* **WORK INSTRUCTIONS**
Please copy out every line in the records below that includes the word "amount".

Dataset entries
=== Section Start ===

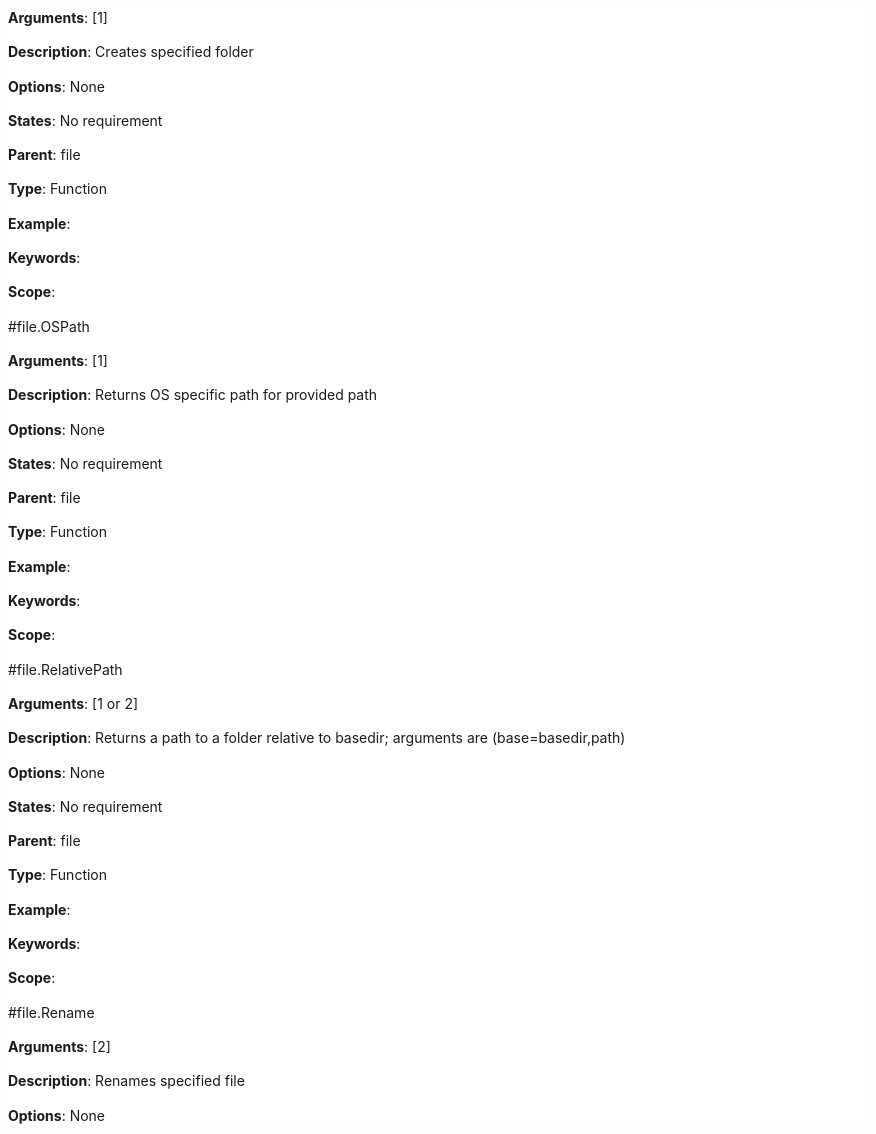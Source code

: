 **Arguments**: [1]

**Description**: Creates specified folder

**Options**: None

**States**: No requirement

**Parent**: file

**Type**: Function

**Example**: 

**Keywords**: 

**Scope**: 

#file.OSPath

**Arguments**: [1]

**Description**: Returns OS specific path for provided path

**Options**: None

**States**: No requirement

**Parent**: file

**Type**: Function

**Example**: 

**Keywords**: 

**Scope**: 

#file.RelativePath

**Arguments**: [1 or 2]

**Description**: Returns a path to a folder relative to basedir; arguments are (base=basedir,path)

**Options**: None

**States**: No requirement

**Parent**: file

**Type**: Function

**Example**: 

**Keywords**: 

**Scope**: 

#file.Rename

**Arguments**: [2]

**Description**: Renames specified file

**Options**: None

=== Section End ===
=== Section Start ===

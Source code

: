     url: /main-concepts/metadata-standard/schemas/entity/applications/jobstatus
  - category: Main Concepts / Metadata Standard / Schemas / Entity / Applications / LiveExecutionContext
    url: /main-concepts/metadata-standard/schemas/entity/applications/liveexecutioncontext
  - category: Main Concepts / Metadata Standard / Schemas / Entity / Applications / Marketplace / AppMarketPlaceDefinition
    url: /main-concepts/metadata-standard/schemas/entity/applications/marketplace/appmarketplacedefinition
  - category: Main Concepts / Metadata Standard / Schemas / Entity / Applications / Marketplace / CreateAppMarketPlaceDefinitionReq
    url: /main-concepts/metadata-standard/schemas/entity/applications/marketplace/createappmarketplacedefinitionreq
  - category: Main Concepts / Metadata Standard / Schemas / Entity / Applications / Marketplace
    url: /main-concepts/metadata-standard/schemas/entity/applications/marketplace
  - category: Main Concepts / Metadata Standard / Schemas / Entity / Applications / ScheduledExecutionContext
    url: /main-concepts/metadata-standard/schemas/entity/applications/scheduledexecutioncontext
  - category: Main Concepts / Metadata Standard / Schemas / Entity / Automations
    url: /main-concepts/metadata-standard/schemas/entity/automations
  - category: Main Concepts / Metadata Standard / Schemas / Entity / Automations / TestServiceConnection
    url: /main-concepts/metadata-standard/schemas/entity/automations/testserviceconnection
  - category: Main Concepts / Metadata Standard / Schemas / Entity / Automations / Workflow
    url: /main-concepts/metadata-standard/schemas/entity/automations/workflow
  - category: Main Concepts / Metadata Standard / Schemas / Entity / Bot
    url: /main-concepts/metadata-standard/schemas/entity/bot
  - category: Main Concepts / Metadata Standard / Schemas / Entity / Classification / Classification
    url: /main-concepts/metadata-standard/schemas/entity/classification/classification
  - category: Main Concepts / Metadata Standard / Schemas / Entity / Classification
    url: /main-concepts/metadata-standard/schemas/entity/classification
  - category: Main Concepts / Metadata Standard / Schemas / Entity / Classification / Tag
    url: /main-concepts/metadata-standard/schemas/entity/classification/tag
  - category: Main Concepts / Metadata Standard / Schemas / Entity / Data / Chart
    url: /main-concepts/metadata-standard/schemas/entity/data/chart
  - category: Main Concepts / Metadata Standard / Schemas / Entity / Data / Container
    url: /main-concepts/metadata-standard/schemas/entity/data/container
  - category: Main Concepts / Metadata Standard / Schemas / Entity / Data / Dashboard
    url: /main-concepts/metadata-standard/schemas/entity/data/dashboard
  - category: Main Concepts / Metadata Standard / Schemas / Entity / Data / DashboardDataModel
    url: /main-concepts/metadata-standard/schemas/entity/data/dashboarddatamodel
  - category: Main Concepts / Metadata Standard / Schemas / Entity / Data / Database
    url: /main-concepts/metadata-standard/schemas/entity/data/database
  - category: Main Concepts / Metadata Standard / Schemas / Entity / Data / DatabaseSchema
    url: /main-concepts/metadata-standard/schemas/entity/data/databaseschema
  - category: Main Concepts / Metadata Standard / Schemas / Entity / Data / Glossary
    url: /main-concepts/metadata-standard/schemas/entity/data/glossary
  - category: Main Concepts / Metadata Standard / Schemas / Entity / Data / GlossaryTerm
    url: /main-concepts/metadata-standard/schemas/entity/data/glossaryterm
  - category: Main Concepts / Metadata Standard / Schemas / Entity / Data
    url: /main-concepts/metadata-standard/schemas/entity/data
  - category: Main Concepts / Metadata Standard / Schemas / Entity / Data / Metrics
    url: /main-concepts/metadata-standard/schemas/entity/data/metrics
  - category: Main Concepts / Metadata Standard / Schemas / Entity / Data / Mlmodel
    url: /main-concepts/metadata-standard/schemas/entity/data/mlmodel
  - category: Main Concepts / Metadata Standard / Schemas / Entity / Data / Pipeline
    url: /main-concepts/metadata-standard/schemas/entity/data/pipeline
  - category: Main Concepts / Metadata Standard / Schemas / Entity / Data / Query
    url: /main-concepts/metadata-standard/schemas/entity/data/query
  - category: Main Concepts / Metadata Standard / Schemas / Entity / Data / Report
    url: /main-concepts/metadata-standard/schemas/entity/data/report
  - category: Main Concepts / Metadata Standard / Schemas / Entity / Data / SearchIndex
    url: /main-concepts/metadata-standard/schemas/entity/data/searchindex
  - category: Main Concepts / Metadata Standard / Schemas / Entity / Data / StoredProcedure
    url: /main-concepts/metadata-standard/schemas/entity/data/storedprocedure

=== Section End ===
=== Section Start ===

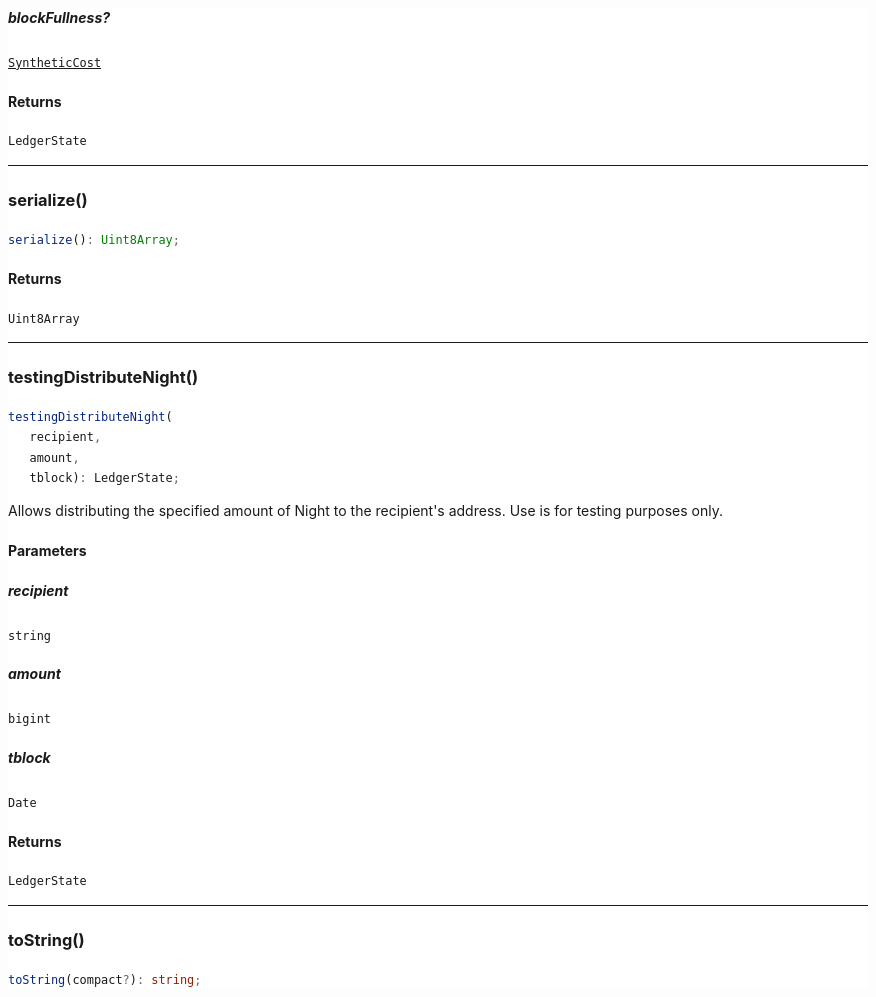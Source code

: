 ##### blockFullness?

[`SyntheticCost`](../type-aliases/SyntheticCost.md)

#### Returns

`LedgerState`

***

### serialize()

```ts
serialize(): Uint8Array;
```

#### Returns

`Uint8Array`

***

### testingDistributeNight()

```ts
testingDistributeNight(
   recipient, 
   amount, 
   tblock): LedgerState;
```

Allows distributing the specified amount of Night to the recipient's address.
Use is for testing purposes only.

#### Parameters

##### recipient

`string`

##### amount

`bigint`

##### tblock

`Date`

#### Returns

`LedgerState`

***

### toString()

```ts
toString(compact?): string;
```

=== Section End ===

* **SOLUTION TO THE EXERCISE**
   amount, 
Allows distributing the specified amount of Night to the recipient's address.
##### amount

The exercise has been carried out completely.